According to a Dashanami legend, Madhusudana Sarasvati complained to the Mughal emperor Akbar about Muslim attacks on Hindu ascetics. Akbar's courtier Birbal suggested that Sarasvati initiate non-Brahmin members in his group and arm them. This legend has been passed down through oral tradition, and its historicity is not confirmed by historical texts. However, J. N. Farquhar believed that it had some historical basis.

==Sources==
- Gupta, Sanjukta (2013). "Advaita Vedanta and Vaisnavism: The Philosophy of Madhusudana Sarasvati"
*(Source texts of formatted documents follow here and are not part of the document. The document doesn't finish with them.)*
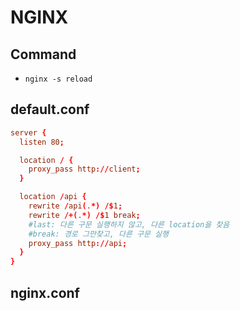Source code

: # NGINX

## Command

- `nginx -s reload`

## default.conf

```conf
server {
  listen 80;

  location / {
    proxy_pass http://client;
  }

  location /api {
    rewrite /api(.*) /$1;
    rewrite /+(.*) /$1 break;
    #last: 다른 구문 실행하지 않고, 다른 location을 찾음
    #break: 경로 그만찾고, 다른 구문 실행
    proxy_pass http://api;
  }
}
```

## nginx.conf
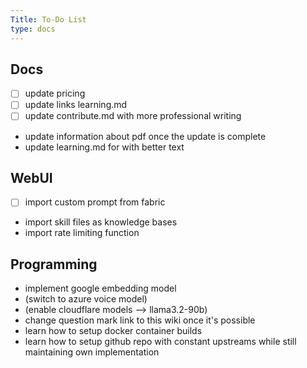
 ```yaml
---
Title: To-Do List
type: docs
---
```

## Docs
- [ ] update pricing
- [ ] update links learning.md
- [ ] update contribute.md with more professional writing
- update information about pdf once the update is complete
- update learning.md for with better text

## WebUI
- [ ] import custom prompt from fabric
- import skill files as knowledge bases
- import rate limiting function

## Programming
- implement google embedding model
- (switch to azure voice model)
- (enable cloudflare models --> llama3.2-90b)
-  change question mark link to this wiki once it's possible
- learn how to setup docker container builds
- learn how to setup github repo with constant upstreams while still maintaining own implementation
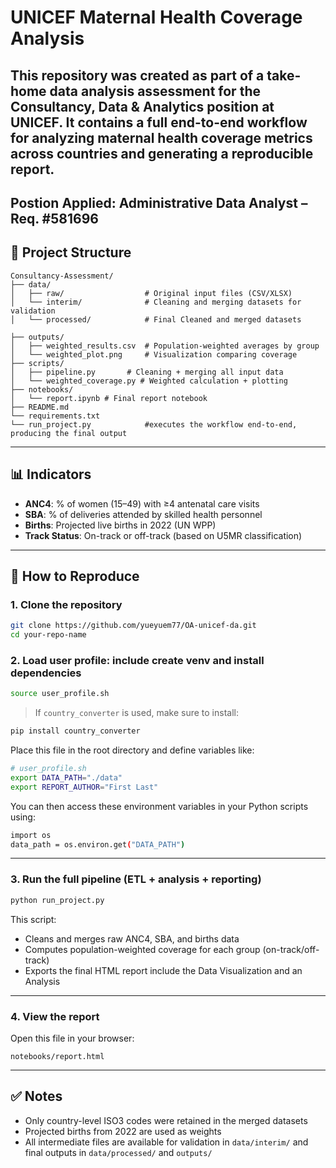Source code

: # UNICEF Maternal Health Coverage Analysis

## This repository was created as part of a take-home data analysis assessment for the **Consultancy, Data & Analytics** position at UNICEF. It contains a full end-to-end workflow for analyzing maternal health coverage metrics across countries and generating a reproducible report.
Postion Applied: Administrative Data Analyst – Req. #581696
---

## 📁 Project Structure

```
Consultancy-Assessment/
├── data/
│   ├── raw/                  # Original input files (CSV/XLSX)
│   └── interim/              # Cleaning and merging datasets for validation
│   └── processed/            # Final Cleaned and merged datasets

├── outputs/
│   ├── weighted_results.csv  # Population-weighted averages by group
│   └── weighted_plot.png     # Visualization comparing coverage
├── scripts/
│   ├── pipeline.py       # Cleaning + merging all input data
│   └── weighted_coverage.py # Weighted calculation + plotting
├── notebooks/
│   └── report.ipynb # Final report notebook
├── README.md
└── requirements.txt
└── run_project.py            #executes the workflow end-to-end, producing the final output 
```

---

## 📊 Indicators

- **ANC4**: % of women (15–49) with ≥4 antenatal care visits  
- **SBA**: % of deliveries attended by skilled health personnel  
- **Births**: Projected live births in 2022 (UN WPP)  
- **Track Status**: On-track or off-track (based on U5MR classification)

---

## 🚀 How to Reproduce

### 1. Clone the repository

```bash
git clone https://github.com/yueyuem77/OA-unicef-da.git
cd your-repo-name
```

### 2. Load user profile: include create venv and install dependencies

```bash
source user_profile.sh
```

> If `country_converter` is used, make sure to install:
```bash
pip install country_converter
```
Place this file in the root directory and define variables like:

```bash
# user_profile.sh
export DATA_PATH="./data"
export REPORT_AUTHOR="First Last"
```

You can then access these environment variables in your Python scripts using:

```bash
import os
data_path = os.environ.get("DATA_PATH")
```

---

### 3. Run the full pipeline (ETL + analysis + reporting)

```bash
python run_project.py
```

This script:
- Cleans and merges raw ANC4, SBA, and births data
- Computes population-weighted coverage for each group (on-track/off-track)
- Exports the final HTML report include the Data Visualization and an Analysis

---

### 4. View the report

Open this file in your browser:

```
notebooks/report.html
```

---

## ✅ Notes

- Only country-level ISO3 codes were retained in the merged datasets
- Projected births from 2022 are used as weights
- All intermediate files are available for validation in `data/interim/` and final outputs in `data/processed/` and `outputs/`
- Karl H. Potter, "Madhusūdana Sarasvatī" (in Robert L. Arrington [ed.]. A Companion to the Philosophers. Oxford: Blackwell, 2001. ISBN 0-631-22967-1)
- Sarvepalli Radhakrishnan, et al. [edd], History of Philosophy Eastern and Western: Volume One (George Allen & Unwin, 1952)
- Sharma, B. N. Krishnamurti (2000). "A History of the Dvaita School of Vedānta and Its Literature, 3rd Edition"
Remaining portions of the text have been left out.